[Exercise aim] Starting with the line that has "- contextualize chunk", retype each line down to the end of the entries below, without leaving any out or adding any.

[Data for the task]
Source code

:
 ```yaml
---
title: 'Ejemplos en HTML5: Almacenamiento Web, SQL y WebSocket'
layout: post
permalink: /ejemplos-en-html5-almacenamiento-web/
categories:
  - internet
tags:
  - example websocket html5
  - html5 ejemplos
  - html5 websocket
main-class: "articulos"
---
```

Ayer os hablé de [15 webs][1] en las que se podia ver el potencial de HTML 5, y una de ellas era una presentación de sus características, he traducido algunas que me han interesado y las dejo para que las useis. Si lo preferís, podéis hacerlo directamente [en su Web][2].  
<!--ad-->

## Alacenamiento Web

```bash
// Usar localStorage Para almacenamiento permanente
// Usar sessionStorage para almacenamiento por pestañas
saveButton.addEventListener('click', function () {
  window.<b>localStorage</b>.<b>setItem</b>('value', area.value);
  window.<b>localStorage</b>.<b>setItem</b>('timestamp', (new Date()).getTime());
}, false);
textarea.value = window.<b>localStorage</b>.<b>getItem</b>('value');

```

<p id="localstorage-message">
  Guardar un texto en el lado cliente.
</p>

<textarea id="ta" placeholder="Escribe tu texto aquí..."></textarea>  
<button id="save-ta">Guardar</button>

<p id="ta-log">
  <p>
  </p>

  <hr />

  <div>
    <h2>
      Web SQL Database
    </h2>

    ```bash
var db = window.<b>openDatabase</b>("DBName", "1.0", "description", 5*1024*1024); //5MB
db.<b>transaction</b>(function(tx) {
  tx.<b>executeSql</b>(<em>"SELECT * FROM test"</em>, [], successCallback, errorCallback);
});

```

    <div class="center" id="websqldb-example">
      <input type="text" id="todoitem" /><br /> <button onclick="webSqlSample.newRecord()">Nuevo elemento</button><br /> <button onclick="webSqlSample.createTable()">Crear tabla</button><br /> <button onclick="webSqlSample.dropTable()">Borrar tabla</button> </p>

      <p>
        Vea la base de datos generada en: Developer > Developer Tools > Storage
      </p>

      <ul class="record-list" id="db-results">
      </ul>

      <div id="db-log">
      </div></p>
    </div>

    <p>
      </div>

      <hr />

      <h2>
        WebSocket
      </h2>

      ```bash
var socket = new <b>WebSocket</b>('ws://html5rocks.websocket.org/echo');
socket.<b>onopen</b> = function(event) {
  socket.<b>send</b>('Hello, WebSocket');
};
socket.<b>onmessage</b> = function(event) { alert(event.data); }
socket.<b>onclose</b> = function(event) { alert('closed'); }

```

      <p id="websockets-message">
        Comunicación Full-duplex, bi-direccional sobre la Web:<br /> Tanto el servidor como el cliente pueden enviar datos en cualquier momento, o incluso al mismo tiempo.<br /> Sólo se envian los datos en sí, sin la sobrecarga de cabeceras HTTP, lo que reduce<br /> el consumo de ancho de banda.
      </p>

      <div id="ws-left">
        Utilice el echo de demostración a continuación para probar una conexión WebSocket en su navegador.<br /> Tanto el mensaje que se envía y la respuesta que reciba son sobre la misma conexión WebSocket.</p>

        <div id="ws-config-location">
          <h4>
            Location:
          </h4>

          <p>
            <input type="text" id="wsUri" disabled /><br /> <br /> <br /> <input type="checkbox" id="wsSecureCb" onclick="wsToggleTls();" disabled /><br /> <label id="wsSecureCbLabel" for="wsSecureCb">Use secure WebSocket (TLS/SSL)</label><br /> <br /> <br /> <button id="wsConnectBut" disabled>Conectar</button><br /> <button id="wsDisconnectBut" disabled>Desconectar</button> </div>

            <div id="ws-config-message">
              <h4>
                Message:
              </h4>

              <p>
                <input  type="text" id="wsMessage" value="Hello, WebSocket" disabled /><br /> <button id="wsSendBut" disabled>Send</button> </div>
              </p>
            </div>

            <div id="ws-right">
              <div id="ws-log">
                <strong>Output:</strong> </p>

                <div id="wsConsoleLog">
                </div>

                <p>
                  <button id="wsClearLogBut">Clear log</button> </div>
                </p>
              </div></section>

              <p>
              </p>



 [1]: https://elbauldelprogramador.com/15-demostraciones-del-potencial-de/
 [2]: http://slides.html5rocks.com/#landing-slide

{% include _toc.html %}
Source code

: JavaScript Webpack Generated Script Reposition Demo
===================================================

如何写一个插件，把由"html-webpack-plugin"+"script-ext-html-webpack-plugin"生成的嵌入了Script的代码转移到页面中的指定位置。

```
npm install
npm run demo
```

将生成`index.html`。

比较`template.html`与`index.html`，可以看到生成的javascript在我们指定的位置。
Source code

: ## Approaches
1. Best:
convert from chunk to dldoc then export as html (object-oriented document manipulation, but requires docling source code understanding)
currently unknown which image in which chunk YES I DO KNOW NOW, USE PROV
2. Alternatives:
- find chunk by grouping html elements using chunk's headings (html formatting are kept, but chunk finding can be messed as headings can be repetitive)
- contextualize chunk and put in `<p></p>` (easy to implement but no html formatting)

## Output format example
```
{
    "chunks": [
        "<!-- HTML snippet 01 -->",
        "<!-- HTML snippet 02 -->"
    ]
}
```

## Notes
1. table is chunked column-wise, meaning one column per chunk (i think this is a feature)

[Reply to the task]
- contextualize chunk and put in `<p></p>` (easy to implement but no html formatting)

## Output format example
```
{
    "chunks": [
        "<!-- HTML snippet 01 -->",
        "<!-- HTML snippet 02 -->"
    ]
}
```

## Notes
1. table is chunked column-wise, meaning one column per chunk (i think this is a feature)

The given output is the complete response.